Martínez-Álvarez José A, Coria-Alcaraz Sandra Ethelvina, Ramírez-Montiel Fátima Berenice, Medina-Nieto Ana Laura, Andrade-Guillen Sairy Yarely, Gutiérrez Fátima Tornero-, Rangel-Serrano Ángeles, Vargas-Maya Naurú Idalia, García-Contreras Rodolfo, Padilla-Vaca Felipe, Franco Bernardo
División de Ciencias Naturales y Exactas, Departamento de Biología, Universidad de Guanajuato, Zip Code 36050, Guanajuato, Mexico.
División de Ciencias Naturales y Exactas, Departamento de Farmacia, Universidad de Guanajuato, Zip Code 36050, Guanajuato, Mexico.
Arch Microbiol. 2025 Sep 9;207(10):259. doi: 10.1007/s00203-025-04437-6.

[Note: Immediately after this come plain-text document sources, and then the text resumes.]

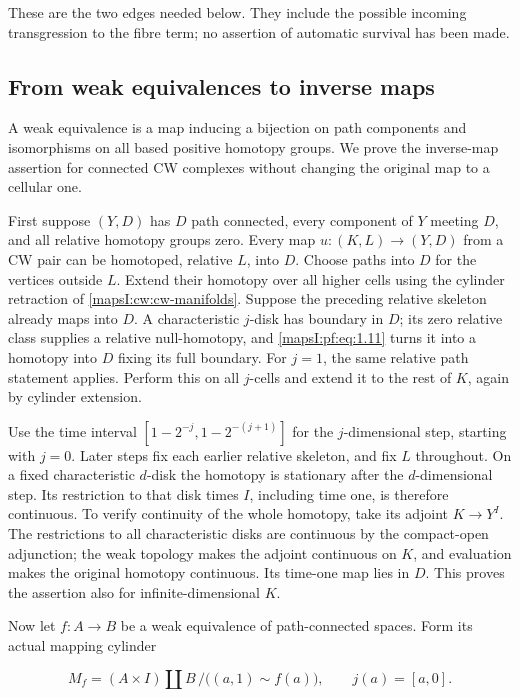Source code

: \documentclass[11pt]{article}
\begin{document}
These are the two edges needed below. They include the possible incoming transgression to the fibre term; no assertion of automatic survival has been made.

\subsection{From weak equivalences to inverse maps}
\label{mapsI:pf:cw-inverses}

A weak equivalence is a map inducing a bijection on path components and isomorphisms on all based positive homotopy groups. We prove the inverse-map assertion for connected CW complexes without changing the original map to a cellular one.

First suppose \((Y,D)\) has \(D\) path connected, every component of \(Y\) meeting \(D\), and all relative homotopy groups zero. Every map \(u:(K,L)\to(Y,D)\) from a CW pair can be homotoped, relative \(L\), into \(D\). Choose paths into \(D\) for the vertices outside \(L\). Extend their homotopy over all higher cells using the cylinder retraction of \cref{mapsI:cw:cw-manifolds}. Suppose the preceding relative skeleton already maps into \(D\). A characteristic \(j\)-disk has boundary in \(D\); its zero relative class supplies a relative null-homotopy, and \eqref{mapsI:pf:eq:1.11} turns it into a homotopy into \(D\) fixing its full boundary. For \(j=1\), the same relative path statement applies. Perform this on all \(j\)-cells and extend it to the rest of \(K\), again by cylinder extension.

Use the time interval \([1-2^{-j},1-2^{-(j+1)}]\) for the \(j\)-dimensional step, starting with \(j=0\). Later steps fix each earlier relative skeleton, and fix \(L\) throughout. On a fixed characteristic \(d\)-disk the homotopy is stationary after the \(d\)-dimensional step. Its restriction to that disk times \(I\), including time one, is therefore continuous. To verify continuity of the whole homotopy, take its adjoint \(K\to Y^I\). The restrictions to all characteristic disks are continuous by the compact-open adjunction; the weak topology makes the adjoint continuous on \(K\), and evaluation makes the original homotopy continuous. Its time-one map lies in \(D\). This proves the assertion also for infinite-dimensional \(K\).

Now let \(f:A\to B\) be a weak equivalence of path-connected spaces. Form its actual mapping cylinder

\begin{equation}
M_f=(A\times I)\amalg B\,/\bigl((a,1)\sim f(a)\bigr),
\qquad j(a)=[a,0].
\label{mapsI:pf:eq:4.1}
\end{equation}
\end{document}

Plasmids are fundamental to molecular biology and biotechnology, playing a crucial role in bacterial evolution. Some plasmids are linked to complex cellular dynamics, including pathogenicity islands, antibiotic resistance, and gene mobilization. This study reports the isolation and sequencing of two cryptic plasmids with different electrophoretic mobilities from the Escherichia coli clinical isolate O55. This strain was isolated based on its capacity to bind mannoses on the surface of yeast cells, a property that could be counteracted with methyl α-D-mannoside, a feature used to characterize yeast cell agglutination and, more recently, to assess virulence in Entamoeba histolytica. The strain exhibited no growth differences compared to the laboratory strain E. coli BW25113. Attempts to transform the plasmids independently were unsuccessful; however, they remained stable when the cells were co-transformed. Sequence analysis revealed that both plasmids have conserved counterparts in GenBank (over 100 sequences in Enterobacteriaceae) and can be classified into two distinct groups, regardless of host strain or species. Additionally, in E. coli and Klebsiella pneumoniae isolates, the smaller plasmid was identified as an integrated copy into the genome, aligning with the observation that the plasmids cannot be maintained separately. ORF content analysis identified only putative proteins except for two, one associated with the resistance to aminoglycosides (a functional aminoglycoside O-phosphotransferase), a putative sulfonamide resistance gene, and another associated with a replication protein, suggesting that one plasmid regulates the replication of the other based on AlphaFold3 DNA-protein models. Our findings underscore the importance of further analyzing plasmids in next-generation sequencing data from clinical samples to enhance our understanding of plasmid biology and their impact on the dissemination of pathogenesis-related traits in bacteria.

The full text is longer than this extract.